My first encounter with wild garlic was about 30 years ago when I was asked to taste one of the green shoots with the white stem.

Of course, I had to try a few more. By the time I got back in to Castlebar, I stank of garlic.

I was told if you put a shoot in your shoe after a short period you will smell the garlic off your breath. I tried it out, and it’s true.

Cookery expert Georgina Campbell says both the long spear-shaped leaves and the white star-shaped flowers (April to May) are edible and feature on many a fashionable menu - fresh when in season, and preserved all year.

Thanks to its pungent smell and abundance, wild garlic is one of the easiest wild foods to harvest, and one of the simplest to use.

The flavour is less overpowering than the pungent aroma suggests, and it can be used in salads, notably the young leaves can be chopped and used as a substitute for chives.

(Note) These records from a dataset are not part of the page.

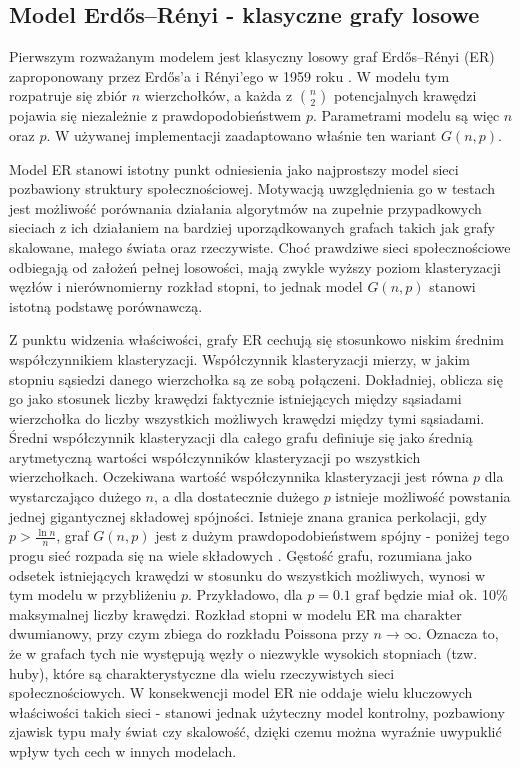 \subsection{Model Erdős--Rényi - klasyczne grafy losowe}
Pierwszym rozważanym modelem jest klasyczny losowy graf Erdős--Rényi (ER) zaproponowany przez Erd\H{o}s'a i Rényi'ego w 1959 roku \cite{ErdosRenyi1960}. W modelu tym rozpatruje się zbiór $n$ wierzchołków, a każda z $\binom{n}{2}$ potencjalnych krawędzi pojawia się niezależnie z prawdopodobieństwem $p$. Parametrami modelu są więc $n$ oraz $p$. W używanej implementacji zaadaptowano właśnie ten wariant $G(n,p)$.

Model ER stanowi istotny punkt odniesienia jako najprostszy model sieci pozbawiony struktury społecznościowej. Motywacją uwzględnienia go w testach jest możliwość porównania działania algorytmów na zupełnie przypadkowych sieciach z ich działaniem na bardziej uporządkowanych grafach takich jak grafy skalowane, małego świata oraz rzeczywiste. Choć prawdziwe sieci społecznościowe odbiegają od założeń pełnej losowości, mają zwykle wyższy poziom klasteryzacji węzłów i nierównomierny rozkład stopni, to jednak model $G(n, p)$ stanowi istotną podstawę porównawczą.

Z punktu widzenia właściwości, grafy ER cechują się stosunkowo niskim średnim współczynnikiem klasteryzacji.
Współczynnik klasteryzacji mierzy, w jakim stopniu sąsiedzi danego wierzchołka są ze sobą połączeni. 
Dokładniej, oblicza się go jako stosunek liczby krawędzi faktycznie istniejących między sąsiadami wierzchołka do liczby wszystkich możliwych krawędzi między tymi sąsiadami. 
Średni współczynnik klasteryzacji dla całego grafu definiuje się jako średnią arytmetyczną wartości współczynników klasteryzacji po wszystkich wierzchołkach.
Oczekiwana wartość współczynnika klasteryzacji jest równa $p$ dla wystarczająco dużego $n$, a dla dostatecznie dużego $p$ istnieje możliwość powstania jednej gigantycznej składowej spójności.
Istnieje znana granica perkolacji, gdy $p>\frac{\ln n}{n}$, graf $G(n, p)$ jest z dużym prawdopodobieństwem spójny - poniżej tego progu sieć rozpada się na wiele składowych \cite{ErdosRenyi1960}. Gęstość grafu, rozumiana jako odsetek istniejących krawędzi w stosunku do wszystkich możliwych, wynosi w tym modelu w przybliżeniu $p$. Przykładowo, dla $p=0.1$ graf będzie miał ok. 10\% maksymalnej liczby krawędzi. Rozkład stopni w modelu ER ma charakter dwumianowy, przy czym zbiega do rozkładu Poissona przy $n\to\infty$. Oznacza to, że w grafach tych nie występują węzły o niezwykle wysokich stopniach (tzw. huby), które są charakterystyczne dla wielu rzeczywistych sieci społecznościowych. W konsekwencji model ER nie oddaje wielu kluczowych właściwości takich sieci - stanowi jednak użyteczny model kontrolny, pozbawiony zjawisk typu mały świat czy skalowość, dzięki czemu można wyraźnie uwypuklić wpływ tych cech w innych modelach.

Like other members of the onion and garlic family, wild garlic leaves have a useful affinity with tomatoes - perhaps better even than the ubiquitous and strongly flavoured basil.

While this free food is a wonderful countryside resource in spring, gardeners need to be wary of wild garlic - ‘prolific’ and ‘carpeting’ are the danger words, and it can become a serious weed in a small garden where it may arrive uninvited. Although you may at first be delighted to have it, the tiny bulbils spread like wildfire and it can very quickly become a problem.

The leaves can be used raw in salads, baked into scones and breads, sautéed in butter or whizzed into a pesto. The blossoms are a beautiful garnish for soups.

There are several ways to preserve a large harvest of leaves.

A pesto can be frozen for several months.

Fill an ice cube tray with chopped leaves and oil, freeze, pop out the cubes and store in plastic bags or other containers. The frozen oil cubes can be added directly to a saute pan or pot of soup.

Dry the leaves in a food dehydrator or very low oven (70 C) until brittle. Store in airtight containers.

I have garlic oil by adding the washed leaves to a good quality oil.

When picking your wild garlic, be sure to only pick healthy, undamaged specimens and give them a good wash before using.

A good pair of kitchen scissors used to snip the garlic off at the base are the best. Ideally you should harvest garlic away from traffic and pollution for cleaner plants.

Check that it is wild garlic by using the smell test: it is unmistakable.